Dataset records:
☆ ☆ ☆ ☆ ☆

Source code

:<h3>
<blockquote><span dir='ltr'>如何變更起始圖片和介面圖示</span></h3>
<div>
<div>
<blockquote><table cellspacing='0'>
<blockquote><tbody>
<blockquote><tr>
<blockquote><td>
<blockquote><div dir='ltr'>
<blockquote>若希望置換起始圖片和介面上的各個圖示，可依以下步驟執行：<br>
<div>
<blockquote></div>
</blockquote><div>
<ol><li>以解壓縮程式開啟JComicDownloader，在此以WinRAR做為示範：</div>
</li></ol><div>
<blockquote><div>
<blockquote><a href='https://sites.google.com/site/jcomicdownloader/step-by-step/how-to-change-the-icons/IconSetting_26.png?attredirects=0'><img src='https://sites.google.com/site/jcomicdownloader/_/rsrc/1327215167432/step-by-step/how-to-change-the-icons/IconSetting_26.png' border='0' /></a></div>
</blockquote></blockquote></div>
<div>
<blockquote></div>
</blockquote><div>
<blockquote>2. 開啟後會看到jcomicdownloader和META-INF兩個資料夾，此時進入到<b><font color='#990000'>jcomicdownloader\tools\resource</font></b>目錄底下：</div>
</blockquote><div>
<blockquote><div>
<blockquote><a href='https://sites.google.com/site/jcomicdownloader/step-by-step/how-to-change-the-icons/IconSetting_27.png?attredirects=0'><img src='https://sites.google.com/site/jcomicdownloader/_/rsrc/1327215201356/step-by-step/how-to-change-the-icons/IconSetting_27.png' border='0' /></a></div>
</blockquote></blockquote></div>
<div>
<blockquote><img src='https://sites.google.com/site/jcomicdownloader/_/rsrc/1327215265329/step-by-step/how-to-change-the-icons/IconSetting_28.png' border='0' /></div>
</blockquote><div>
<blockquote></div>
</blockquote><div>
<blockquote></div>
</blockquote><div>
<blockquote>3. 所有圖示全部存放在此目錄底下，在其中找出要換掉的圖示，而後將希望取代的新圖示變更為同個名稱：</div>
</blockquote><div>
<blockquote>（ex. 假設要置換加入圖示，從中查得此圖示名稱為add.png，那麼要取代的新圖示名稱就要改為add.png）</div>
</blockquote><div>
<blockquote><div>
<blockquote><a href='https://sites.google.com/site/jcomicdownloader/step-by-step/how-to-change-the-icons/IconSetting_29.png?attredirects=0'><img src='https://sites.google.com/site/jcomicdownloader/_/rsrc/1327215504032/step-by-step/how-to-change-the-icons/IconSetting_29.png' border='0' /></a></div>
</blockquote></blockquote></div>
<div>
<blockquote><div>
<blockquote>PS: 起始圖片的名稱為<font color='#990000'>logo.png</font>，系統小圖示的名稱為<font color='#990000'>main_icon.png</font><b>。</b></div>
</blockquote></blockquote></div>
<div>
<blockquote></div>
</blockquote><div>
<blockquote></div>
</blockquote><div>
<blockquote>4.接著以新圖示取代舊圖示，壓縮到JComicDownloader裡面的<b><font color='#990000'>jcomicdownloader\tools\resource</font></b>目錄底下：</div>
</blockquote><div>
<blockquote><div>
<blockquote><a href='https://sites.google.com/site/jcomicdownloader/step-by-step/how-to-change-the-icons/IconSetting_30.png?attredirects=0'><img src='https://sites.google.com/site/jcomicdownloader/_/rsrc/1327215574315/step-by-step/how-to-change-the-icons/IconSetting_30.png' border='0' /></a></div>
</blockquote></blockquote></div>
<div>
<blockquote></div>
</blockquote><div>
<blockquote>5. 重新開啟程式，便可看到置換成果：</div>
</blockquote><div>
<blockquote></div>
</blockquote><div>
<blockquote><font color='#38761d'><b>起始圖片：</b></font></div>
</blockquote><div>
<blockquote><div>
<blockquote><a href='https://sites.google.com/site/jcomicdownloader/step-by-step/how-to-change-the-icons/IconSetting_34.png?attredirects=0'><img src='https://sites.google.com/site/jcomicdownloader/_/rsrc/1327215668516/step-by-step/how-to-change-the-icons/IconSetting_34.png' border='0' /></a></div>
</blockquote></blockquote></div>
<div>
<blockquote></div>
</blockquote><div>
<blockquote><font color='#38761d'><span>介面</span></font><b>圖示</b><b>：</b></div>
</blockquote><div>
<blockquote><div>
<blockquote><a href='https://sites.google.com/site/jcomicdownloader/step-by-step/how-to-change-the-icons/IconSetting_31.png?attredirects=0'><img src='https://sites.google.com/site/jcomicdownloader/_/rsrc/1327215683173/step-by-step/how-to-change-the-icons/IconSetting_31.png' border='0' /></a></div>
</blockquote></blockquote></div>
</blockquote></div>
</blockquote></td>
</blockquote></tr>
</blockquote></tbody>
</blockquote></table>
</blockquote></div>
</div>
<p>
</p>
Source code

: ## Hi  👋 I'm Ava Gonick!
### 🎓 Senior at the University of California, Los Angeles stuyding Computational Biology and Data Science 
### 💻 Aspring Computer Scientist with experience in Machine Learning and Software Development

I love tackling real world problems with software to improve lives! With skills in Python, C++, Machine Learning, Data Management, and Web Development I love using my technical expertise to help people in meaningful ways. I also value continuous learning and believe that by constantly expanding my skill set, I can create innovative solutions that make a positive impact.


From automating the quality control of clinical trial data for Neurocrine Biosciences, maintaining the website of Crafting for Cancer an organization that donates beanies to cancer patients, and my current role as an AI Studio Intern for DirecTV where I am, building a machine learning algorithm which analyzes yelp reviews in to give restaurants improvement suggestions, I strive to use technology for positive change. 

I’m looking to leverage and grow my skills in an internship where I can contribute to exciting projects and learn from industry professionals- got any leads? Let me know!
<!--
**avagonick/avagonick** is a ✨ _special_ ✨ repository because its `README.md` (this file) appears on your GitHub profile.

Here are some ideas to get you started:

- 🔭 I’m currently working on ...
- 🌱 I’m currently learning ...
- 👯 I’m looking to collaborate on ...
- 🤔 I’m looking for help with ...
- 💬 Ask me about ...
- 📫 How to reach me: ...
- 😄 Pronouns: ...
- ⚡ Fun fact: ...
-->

☆ ☆ ☆ ☆ ☆

Task: If a line in the material contains the word "resource", copy that line.

Output below:
<blockquote>2. 開啟後會看到jcomicdownloader和META-INF兩個資料夾，此時進入到<b><font color='#990000'>jcomicdownloader\tools\resource</font></b>目錄底下：</div>
<blockquote>4.接著以新圖示取代舊圖示，壓縮到JComicDownloader裡面的<b><font color='#990000'>jcomicdownloader\tools\resource</font></b>目錄底下：</div>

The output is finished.